The exit poll has been conducted by IPSOS, world’s top international pollster that boasts a solid track record of predicting the electoral outcomes of several elections around the world with accuracy.
Exit Polls Results 2019 Survey Methodology
To envisage the number of seats likely to be won by each of the political parties (or alliances) contesting the general election, a total of 199 parliamentary constituencies (PC) were selected out of 543 across 28 states of India. Within the parliamentary constituencies, 796 assembly constituencies (AC) were selected, and then 4,776 individual polling station areas (PS) were selected for conducting interviews. In each polling station, around 25 voters were randomly selected depending on the terrain and voter turnouts in that particular polling station. A total 1,21,542 voters were interviewed from the 199 constituencies.
For selection of PC, AC and PS, multistage sampling process was adopted.
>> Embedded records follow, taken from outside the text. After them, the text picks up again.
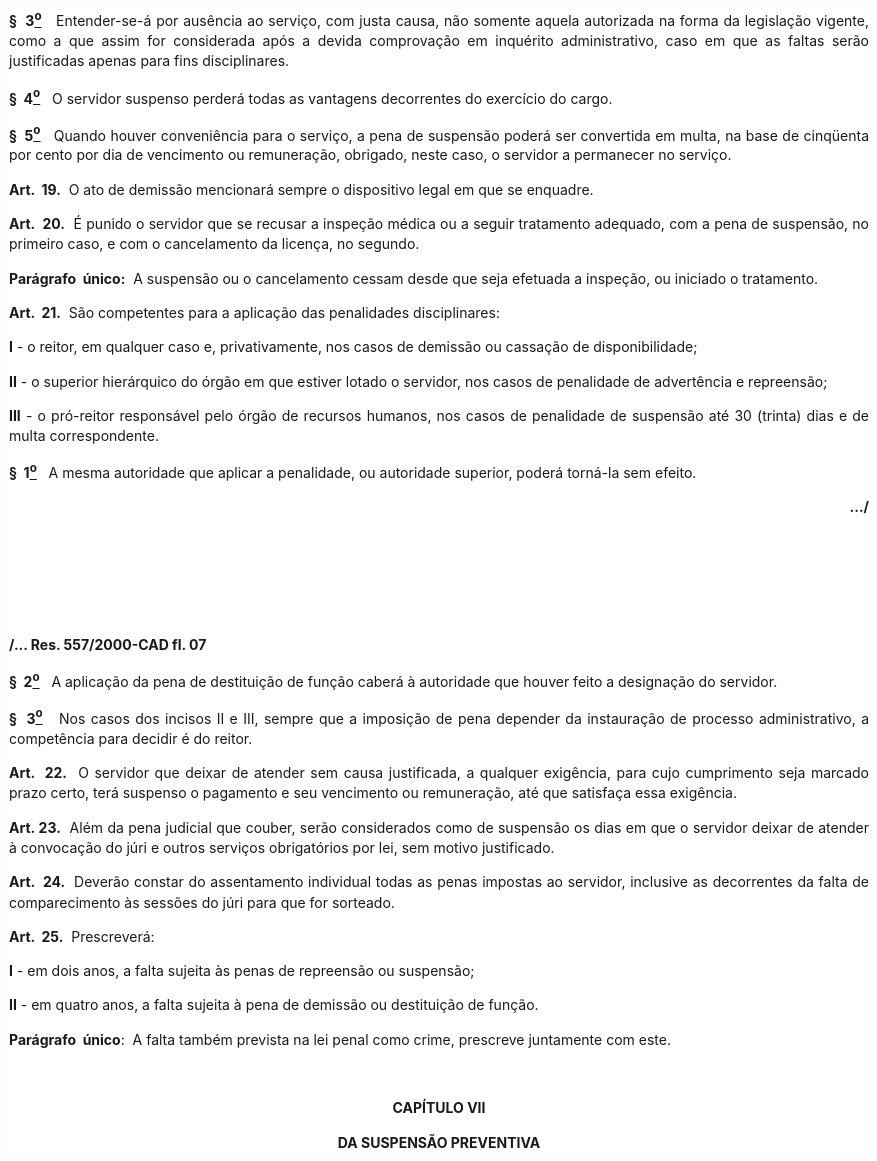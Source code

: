 <B><P ALIGN="JUSTIFY">§ &nbsp;3<U><SUP>o</B></U></SUP> &nbsp;&nbsp;Entender-se-&aacute; por aus&ecirc;ncia ao servi&ccedil;o, com justa causa, n&atilde;o somente aquela autorizada na forma da legisla&ccedil;&atilde;o vigente, como a que assim for considerada ap&oacute;s a devida comprova&ccedil;&atilde;o em inqu&eacute;rito administrativo, caso em que as faltas ser&atilde;o justificadas apenas para fins disciplinares.</P>
<B><P ALIGN="JUSTIFY">§&nbsp; 4<U><SUP>o</B></U></SUP> &nbsp;&nbsp;O servidor suspenso perder&aacute; todas as vantagens decorrentes do exerc&iacute;cio do cargo.</P>
<B><P ALIGN="JUSTIFY">§ &nbsp;5<U><SUP>o</B></U></SUP> &nbsp;&nbsp;Quando houver conveni&ecirc;ncia para o servi&ccedil;o, a pena de suspens&atilde;o poder&aacute; ser convertida em multa, na base de cinq&uuml;enta por cento por dia de vencimento ou remunera&ccedil;&atilde;o, obrigado, neste caso, o servidor a permanecer no servi&ccedil;o.</P>
<B><P ALIGN="JUSTIFY">Art. &nbsp;19.</B>&nbsp;&nbsp;O ato de demiss&atilde;o mencionar&aacute; sempre o dispositivo legal em que se enquadre.</P>
<B><P ALIGN="JUSTIFY">Art.&nbsp; 20.</B>&nbsp;&nbsp;&Eacute; punido o servidor que se recusar a inspe&ccedil;&atilde;o m&eacute;dica ou a seguir tratamento adequado, com a pena de suspens&atilde;o, no primeiro caso, e com o cancelamento da licen&ccedil;a, no segundo.</P>
<B><P ALIGN="JUSTIFY">Par&aacute;grafo &nbsp;&uacute;nico:</B>&nbsp;&nbsp;A suspens&atilde;o ou o cancelamento cessam desde que seja efetuada a inspe&ccedil;&atilde;o, ou iniciado o tratamento.</P>
<B><P ALIGN="JUSTIFY">Art. &nbsp;21.</B>&nbsp;&nbsp;S&atilde;o competentes para a aplica&ccedil;&atilde;o das penalidades disciplinares:</P>
<B><P ALIGN="JUSTIFY">I</B> - o reitor, em qualquer caso e, privativamente, nos casos de demiss&atilde;o ou cassa&ccedil;&atilde;o de disponibilidade; </P>
<B><P ALIGN="JUSTIFY">II</B> - o superior hier&aacute;rquico do &oacute;rg&atilde;o em que estiver lotado o servidor, nos casos de penalidade de advert&ecirc;ncia e repreens&atilde;o; </P>
<B><P ALIGN="JUSTIFY">III</B> - o pr&oacute;-reitor respons&aacute;vel pelo &oacute;rg&atilde;o de recursos humanos, nos casos de penalidade de suspens&atilde;o at&eacute; 30 (trinta) dias e de multa correspondente. </P>
<B><P ALIGN="JUSTIFY">§ &nbsp;1<U><SUP>o</B></U></SUP> &nbsp;&nbsp;A mesma autoridade que aplicar a penalidade, ou autoridade superior, poder&aacute; torn&aacute;-la sem efeito.</P>
<B><P ALIGN="JUSTIFY"></P>
<P ALIGN="RIGHT">.../</P>
<P ALIGN="JUSTIFY"></P>
<P ALIGN="JUSTIFY">&nbsp;</P>
<P ALIGN="JUSTIFY">&nbsp;</P>
<P ALIGN="JUSTIFY">&nbsp;</P>
<P ALIGN="JUSTIFY">/... Res. 557/2000-CAD&#9;&#9;&#9;&#9;&#9;&#9;&#9;&#9;&#9;fl. 07</P>
<P ALIGN="JUSTIFY"></P>
<P ALIGN="JUSTIFY">§ &nbsp;2<U><SUP>o</B></U></SUP> &nbsp;&nbsp;A aplica&ccedil;&atilde;o da pena de destitui&ccedil;&atilde;o de fun&ccedil;&atilde;o caber&aacute; &agrave; autoridade que houver feito a designa&ccedil;&atilde;o do servidor.</P>
<B><P ALIGN="JUSTIFY">§ &nbsp;3<U><SUP>o</B></U></SUP> &nbsp;&nbsp;Nos casos dos incisos II e III, sempre que a imposi&ccedil;&atilde;o de pena depender da instaura&ccedil;&atilde;o de processo administrativo, a compet&ecirc;ncia para decidir &eacute; do reitor.</P>
<B><P ALIGN="JUSTIFY">Art. &nbsp;22.</B>&nbsp;&nbsp;O servidor que deixar de atender sem causa justificada, a qualquer exig&ecirc;ncia, para cujo cumprimento seja marcado prazo certo, ter&aacute; suspenso o pagamento e seu vencimento ou remunera&ccedil;&atilde;o, at&eacute; que satisfa&ccedil;a essa exig&ecirc;ncia.</P>
<B><P ALIGN="JUSTIFY">Art. 23.</B>&nbsp;&nbsp;Al&eacute;m da pena judicial que couber, ser&atilde;o considerados como de suspens&atilde;o os dias em que o servidor deixar de atender &agrave; convoca&ccedil;&atilde;o do j&uacute;ri e outros servi&ccedil;os obrigat&oacute;rios por lei, sem motivo justificado.</P>
<B><P ALIGN="JUSTIFY">Art. &nbsp;24.&nbsp;</B>&nbsp;Dever&atilde;o constar do assentamento individual todas as penas impostas ao servidor, inclusive as decorrentes da falta de comparecimento &agrave;s sess&otilde;es do j&uacute;ri para que for sorteado.</P>
<B><P ALIGN="JUSTIFY">Art. &nbsp;25.</B>&nbsp;&nbsp;Prescrever&aacute;:</P>
<B><P ALIGN="JUSTIFY">I</B> - em dois anos, a falta sujeita &agrave;s penas de repreens&atilde;o ou suspens&atilde;o; </P>
<B><P ALIGN="JUSTIFY">II</B> - em quatro anos, a falta sujeita &agrave; pena de demiss&atilde;o ou destitui&ccedil;&atilde;o de fun&ccedil;&atilde;o. </P>
<B><P ALIGN="JUSTIFY">Par&aacute;grafo &nbsp;&uacute;nico</B>:&nbsp;&nbsp;A falta tamb&eacute;m prevista na lei penal como crime, prescreve juntamente com este.</P>
<P ALIGN="JUSTIFY">&nbsp;</P>
<B><P ALIGN="CENTER">CAP&Iacute;TULO VII</P>
<P ALIGN="CENTER">DA SUSPENS&Atilde;O PREVENTIVA</P>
Selection of PCs was done considering past election results at the parliamentary constituency level like:
Stage 1: Constituencies where a party has not lost an election in the past two / three elections Constituencies where the winning margin is low Constituencies which flip-flop election to election Constituencies that have “heavy weight” candidates Stage 2:
Four to six assembly constituencies were selected in each parliamentary constituency using systematic random sampling (SRS) process.
In each assembly constituency, six polling stations were selected using systematic random sampling (SRS) process.
Voters were randomly selected outside the polling station. Every third voter coming out after casting vote were selected.
Survey was conducted on the election day in all seven phases of the polling. The interviewing process starts when the polls open and continues throughout the day until polls close to ensure better representation of the voters, coming in at different time cluster for voting.
Each polling booth was covered for one hour, by three interviewers. They then moved to next polling booth. All interviews were conducted using computer-assisted personal interviewing (CAPI) devices.
To overcome prejudice/response bias, election symbol including party name of key parties contesting in respective constituency were shown in one screen, without being the screen gets scrolled. When asking the voting related question, a virtual polling booth scenario was created, wherein we hand over the data capturing device to respondent on which they were allowed to mark the party, they had voted for.
The questionnaire was translated into vernacular language which is mainly spoken in the respondents’ State.Data were weighted to reflect the constituency profile on age, gender, caste, religion and voter turnout.